**DIRECTIONS**
Please find every line in the entries below that contains the string "have", and copy it.

Source texts of formatted documents
--------

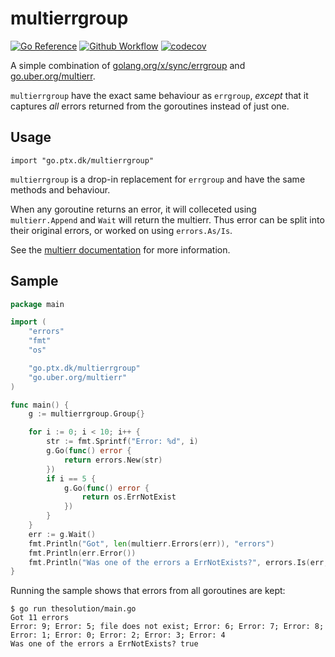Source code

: # multierrgroup

[![Go Reference](https://pkg.go.dev/badge/go.ptx.dk/multierrgroup.svg)](https://pkg.go.dev/go.ptx.dk/multierrgroup)
[![Github Workflow](https://github.com/ptxmac/multierrgroup/actions/workflows/go.yml/badge.svg)](https://github.com/ptxmac/multierrgroup/actions/workflows/go.yml)
[![codecov](https://codecov.io/gh/ptxmac/multierrgroup/branch/master/graph/badge.svg)](https://codecov.io/gh/ptxmac/multierrgroup)

A simple combination of [golang.org/x/sync/errgroup](https://pkg.go.dev/golang.org/x/sync/errgroup) and
[go.uber.org/multierr](https://pkg.go.dev/go.uber.org/multierr).

`multierrgroup` have the exact same behaviour as `errgroup`,
_except_ that it captures _all_ errors returned from the goroutines instead of just one.

## Usage

`import "go.ptx.dk/multierrgroup"`

`multierrgroup` is a drop-in replacement for `errgroup` and have the same methods and behaviour.

When any goroutine returns an error, it will colleceted using `multierr.Append` and `Wait` will return the multierr.
Thus error can be split into their original errors, or worked on using `errors.As/Is`.

See the [multierr documentation](https://pkg.go.dev/go.uber.org/multierr) for more information.

## Sample

```go
package main

import (
	"errors"
	"fmt"
	"os"

	"go.ptx.dk/multierrgroup"
	"go.uber.org/multierr"
)

func main() {
	g := multierrgroup.Group{}

	for i := 0; i < 10; i++ {
		str := fmt.Sprintf("Error: %d", i)
		g.Go(func() error {
			return errors.New(str)
		})
		if i == 5 {
			g.Go(func() error {
				return os.ErrNotExist
			})
		}
	}
	err := g.Wait()
	fmt.Println("Got", len(multierr.Errors(err)), "errors")
	fmt.Println(err.Error())
	fmt.Println("Was one of the errors a ErrNotExists?", errors.Is(err, os.ErrNotExist))
}
```

Running the sample shows that errors from all goroutines are kept:

```
$ go run thesolution/main.go
Got 11 errors
Error: 9; Error: 5; file does not exist; Error: 6; Error: 7; Error: 8; Error: 1; Error: 0; Error: 2; Error: 3; Error: 4
Was one of the errors a ErrNotExists? true
```
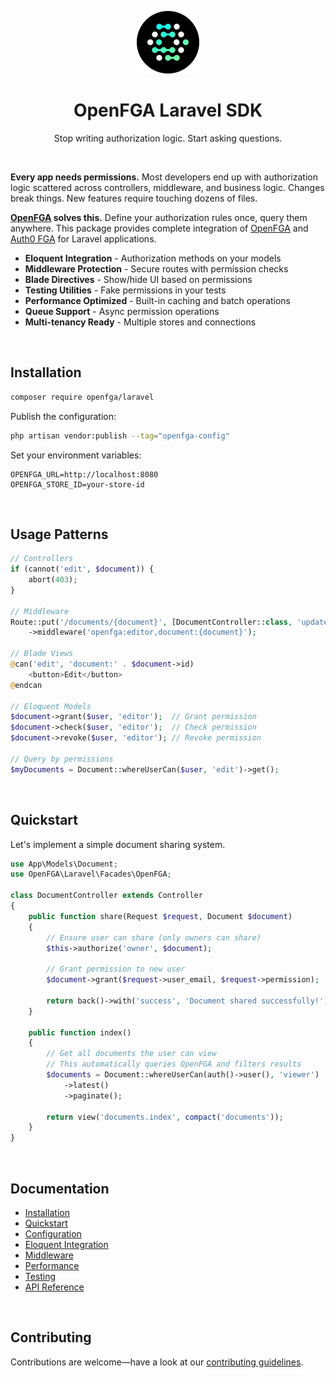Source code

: <div align="center">
  <p><a href="https://openfga.dev"><img src=".github/openfga.png" width="100" /></a></p>

  <h1>OpenFGA Laravel SDK</h1>

  <p>Stop writing authorization logic. Start asking questions.</p>
</div>

<p><br /></p>

**Every app needs permissions.** Most developers end up with authorization logic scattered across controllers, middleware, and business logic. Changes break things. New features require touching dozens of files.

**[OpenFGA](https://openfga.dev/) solves this.** Define your authorization rules once, query them anywhere. This package provides complete integration of [OpenFGA](https://openfga.dev/) and [Auth0 FGA](https://auth0.com/fine-grained-authorization) for Laravel applications.

- **Eloquent Integration** - Authorization methods on your models
- **Middleware Protection** - Secure routes with permission checks
- **Blade Directives** - Show/hide UI based on permissions
- **Testing Utilities** - Fake permissions in your tests
- **Performance Optimized** - Built-in caching and batch operations
- **Queue Support** - Async permission operations
- **Multi-tenancy Ready** - Multiple stores and connections

<p><br /></p>

## Installation

```bash
composer require openfga/laravel
```

Publish the configuration:

```bash
php artisan vendor:publish --tag="openfga-config"
```

Set your environment variables:

```env
OPENFGA_URL=http://localhost:8080
OPENFGA_STORE_ID=your-store-id
```

<p><br /></p>

## Usage Patterns

```php
// Controllers
if (cannot('edit', $document)) {
    abort(403);
}

// Middleware
Route::put('/documents/{document}', [DocumentController::class, 'update'])
    ->middleware('openfga:editor,document:{document}');

// Blade Views
@can('edit', 'document:' . $document->id)
    <button>Edit</button>
@endcan

// Eloquent Models
$document->grant($user, 'editor');  // Grant permission
$document->check($user, 'editor');  // Check permission
$document->revoke($user, 'editor'); // Revoke permission

// Query by permissions
$myDocuments = Document::whereUserCan($user, 'edit')->get();
```

<p><br /></p>

## Quickstart

Let's implement a simple document sharing system.

```php
use App\Models\Document;
use OpenFGA\Laravel\Facades\OpenFGA;

class DocumentController extends Controller
{
    public function share(Request $request, Document $document)
    {
        // Ensure user can share (only owners can share)
        $this->authorize('owner', $document);

        // Grant permission to new user
        $document->grant($request->user_email, $request->permission);

        return back()->with('success', 'Document shared successfully!');
    }

    public function index()
    {
        // Get all documents the user can view
        // This automatically queries OpenFGA and filters results
        $documents = Document::whereUserCan(auth()->user(), 'viewer')
            ->latest()
            ->paginate();

        return view('documents.index', compact('documents'));
    }
}
```

<p><br /></p>

## Documentation

- [Installation](docs/installation.md)
- [Quickstart](docs/quickstart.md)
- [Configuration](docs/configuration.md)
- [Eloquent Integration](docs/eloquent.md)
- [Middleware](docs/middleware.md)
- [Performance](docs/performance.md)
- [Testing](docs/testing.md)
- [API Reference](docs/api-reference.md)

<p><br /></p>

## Contributing

Contributions are welcome—have a look at our [contributing guidelines](.github/CONTRIBUTING.md).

--------

**SOLUTION TO THIS PROBLEM**
`multierrgroup` have the exact same behaviour as `errgroup`,
`multierrgroup` is a drop-in replacement for `errgroup` and have the same methods and behaviour.
Contributions are welcome—have a look at our [contributing guidelines](.github/CONTRIBUTING.md).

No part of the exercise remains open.